## [Task goal]
In the listing below, start your output at the line with "S_e \times F_p" and end it after the line with "3. **Quantum coherence**: Spiritual", copying every line exactly.

## [Listed records]
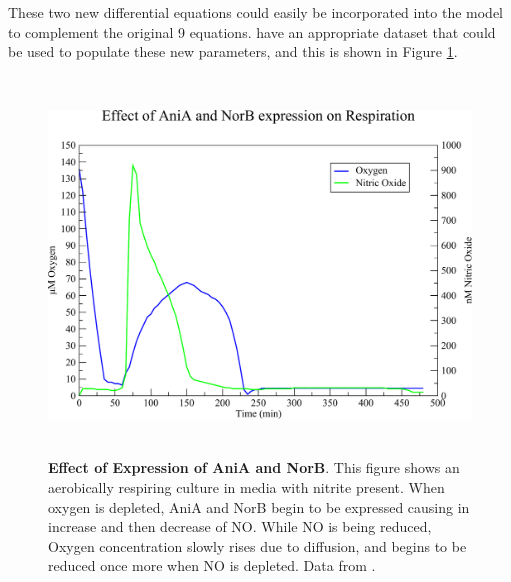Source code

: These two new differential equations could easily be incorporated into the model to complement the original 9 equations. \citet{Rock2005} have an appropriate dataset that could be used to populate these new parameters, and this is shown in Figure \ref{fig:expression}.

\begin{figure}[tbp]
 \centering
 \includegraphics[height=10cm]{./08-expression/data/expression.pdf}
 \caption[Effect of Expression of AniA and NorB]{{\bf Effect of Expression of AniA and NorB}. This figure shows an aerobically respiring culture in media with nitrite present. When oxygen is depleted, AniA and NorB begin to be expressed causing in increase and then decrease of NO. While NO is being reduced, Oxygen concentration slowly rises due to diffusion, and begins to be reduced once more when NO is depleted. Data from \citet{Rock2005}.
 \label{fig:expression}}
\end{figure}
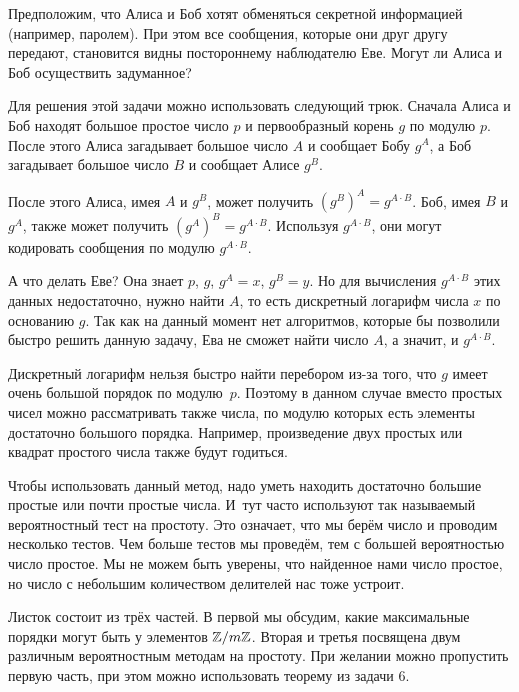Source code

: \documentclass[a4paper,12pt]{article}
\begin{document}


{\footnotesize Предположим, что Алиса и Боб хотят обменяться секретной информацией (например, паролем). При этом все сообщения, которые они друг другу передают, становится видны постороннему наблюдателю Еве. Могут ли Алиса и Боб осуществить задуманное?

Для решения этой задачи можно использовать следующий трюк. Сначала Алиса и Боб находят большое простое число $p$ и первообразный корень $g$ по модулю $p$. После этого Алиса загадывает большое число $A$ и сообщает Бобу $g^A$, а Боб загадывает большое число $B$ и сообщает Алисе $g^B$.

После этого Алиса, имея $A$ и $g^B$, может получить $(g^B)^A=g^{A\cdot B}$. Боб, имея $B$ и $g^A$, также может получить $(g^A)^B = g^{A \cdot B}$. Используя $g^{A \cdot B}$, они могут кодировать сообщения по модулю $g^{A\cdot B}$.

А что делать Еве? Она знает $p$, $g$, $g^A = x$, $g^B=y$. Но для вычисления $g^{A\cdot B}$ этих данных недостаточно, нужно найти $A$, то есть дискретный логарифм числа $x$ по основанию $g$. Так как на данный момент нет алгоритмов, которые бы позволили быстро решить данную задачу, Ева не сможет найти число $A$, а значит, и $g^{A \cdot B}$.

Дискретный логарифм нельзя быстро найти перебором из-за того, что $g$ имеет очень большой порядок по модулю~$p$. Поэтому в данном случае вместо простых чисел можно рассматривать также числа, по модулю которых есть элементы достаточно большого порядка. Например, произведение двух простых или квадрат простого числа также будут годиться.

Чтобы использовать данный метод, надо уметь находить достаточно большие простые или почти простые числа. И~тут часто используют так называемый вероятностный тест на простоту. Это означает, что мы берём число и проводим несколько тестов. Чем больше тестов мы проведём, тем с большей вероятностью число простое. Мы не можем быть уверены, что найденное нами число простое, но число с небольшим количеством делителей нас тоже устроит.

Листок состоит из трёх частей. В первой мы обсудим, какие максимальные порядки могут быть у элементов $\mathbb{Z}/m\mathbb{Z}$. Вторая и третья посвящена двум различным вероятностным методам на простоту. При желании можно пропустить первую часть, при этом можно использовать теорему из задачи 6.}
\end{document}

---

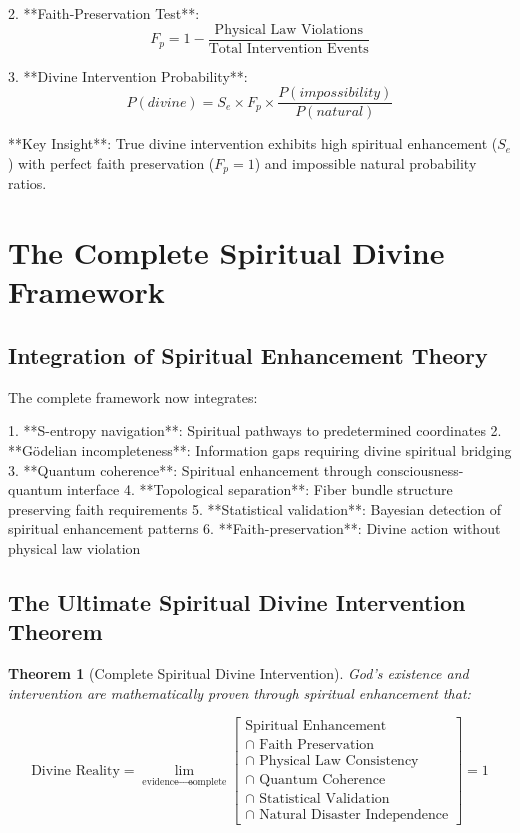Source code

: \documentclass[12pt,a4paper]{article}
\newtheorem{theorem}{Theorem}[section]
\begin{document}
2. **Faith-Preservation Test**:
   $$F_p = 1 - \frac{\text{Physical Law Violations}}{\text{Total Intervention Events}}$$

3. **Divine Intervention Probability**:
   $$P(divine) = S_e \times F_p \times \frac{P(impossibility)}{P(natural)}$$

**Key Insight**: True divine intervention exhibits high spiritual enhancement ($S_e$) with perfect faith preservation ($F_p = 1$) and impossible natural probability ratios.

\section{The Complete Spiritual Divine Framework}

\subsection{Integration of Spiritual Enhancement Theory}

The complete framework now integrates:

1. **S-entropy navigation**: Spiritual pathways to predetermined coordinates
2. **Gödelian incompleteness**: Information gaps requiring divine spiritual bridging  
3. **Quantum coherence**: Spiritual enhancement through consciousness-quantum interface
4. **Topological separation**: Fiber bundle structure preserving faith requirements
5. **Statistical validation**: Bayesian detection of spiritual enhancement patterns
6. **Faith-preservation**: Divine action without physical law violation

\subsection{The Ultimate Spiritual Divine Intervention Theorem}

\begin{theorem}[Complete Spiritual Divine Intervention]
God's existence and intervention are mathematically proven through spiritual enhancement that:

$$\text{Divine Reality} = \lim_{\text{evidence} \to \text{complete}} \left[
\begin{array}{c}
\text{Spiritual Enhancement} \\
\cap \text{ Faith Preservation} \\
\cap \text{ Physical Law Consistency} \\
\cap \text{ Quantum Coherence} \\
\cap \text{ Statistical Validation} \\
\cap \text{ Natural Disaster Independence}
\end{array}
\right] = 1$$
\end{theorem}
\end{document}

## [Answer section]
   $$P(divine) = S_e \times F_p \times \frac{P(impossibility)}{P(natural)}$$

**Key Insight**: True divine intervention exhibits high spiritual enhancement ($S_e$) with perfect faith preservation ($F_p = 1$) and impossible natural probability ratios.

\section{The Complete Spiritual Divine Framework}

\subsection{Integration of Spiritual Enhancement Theory}

The complete framework now integrates:

1. **S-entropy navigation**: Spiritual pathways to predetermined coordinates
2. **Gödelian incompleteness**: Information gaps requiring divine spiritual bridging  
3. **Quantum coherence**: Spiritual enhancement through consciousness-quantum interface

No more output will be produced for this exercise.